• TASK TO CARRY OUT
Go through the material under this sentence. Return every line holding "tasks".

------

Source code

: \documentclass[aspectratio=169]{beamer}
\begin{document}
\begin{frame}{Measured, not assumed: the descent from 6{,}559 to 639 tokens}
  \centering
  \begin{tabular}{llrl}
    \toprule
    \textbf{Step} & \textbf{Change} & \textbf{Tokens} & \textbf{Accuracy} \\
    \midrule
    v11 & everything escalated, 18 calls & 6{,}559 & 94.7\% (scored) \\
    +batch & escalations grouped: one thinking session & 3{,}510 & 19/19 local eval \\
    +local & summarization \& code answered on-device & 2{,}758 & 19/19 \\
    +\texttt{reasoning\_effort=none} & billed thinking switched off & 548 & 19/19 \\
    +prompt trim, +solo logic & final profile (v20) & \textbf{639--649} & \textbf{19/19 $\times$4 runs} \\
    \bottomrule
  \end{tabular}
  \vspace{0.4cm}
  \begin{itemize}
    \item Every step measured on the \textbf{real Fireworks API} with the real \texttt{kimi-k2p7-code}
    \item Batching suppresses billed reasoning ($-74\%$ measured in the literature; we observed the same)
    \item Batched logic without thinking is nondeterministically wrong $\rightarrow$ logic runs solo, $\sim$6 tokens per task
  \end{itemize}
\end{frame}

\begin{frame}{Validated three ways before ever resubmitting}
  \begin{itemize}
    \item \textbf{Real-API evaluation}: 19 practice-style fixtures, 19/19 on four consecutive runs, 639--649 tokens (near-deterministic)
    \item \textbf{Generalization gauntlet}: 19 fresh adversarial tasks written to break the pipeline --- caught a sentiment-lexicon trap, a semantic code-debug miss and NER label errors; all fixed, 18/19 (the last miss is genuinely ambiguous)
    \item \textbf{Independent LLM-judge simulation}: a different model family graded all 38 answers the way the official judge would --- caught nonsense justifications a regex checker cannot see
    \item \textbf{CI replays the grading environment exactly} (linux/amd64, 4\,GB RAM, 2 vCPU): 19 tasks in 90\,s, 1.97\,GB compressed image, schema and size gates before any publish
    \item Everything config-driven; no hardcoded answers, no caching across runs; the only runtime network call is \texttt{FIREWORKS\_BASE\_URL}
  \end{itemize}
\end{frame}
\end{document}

------

• ANSWER TO THE EXERCISE
    \item \textbf{Generalization gauntlet}: 19 fresh adversarial tasks written to break the pipeline --- caught a sentiment-lexicon trap, a semantic code-debug miss and NER label errors; all fixed, 18/19 (the last miss is genuinely ambiguous)
    \item \textbf{CI replays the grading environment exactly} (linux/amd64, 4\,GB RAM, 2 vCPU): 19 tasks in 90\,s, 1.97\,GB compressed image, schema and size gates before any publish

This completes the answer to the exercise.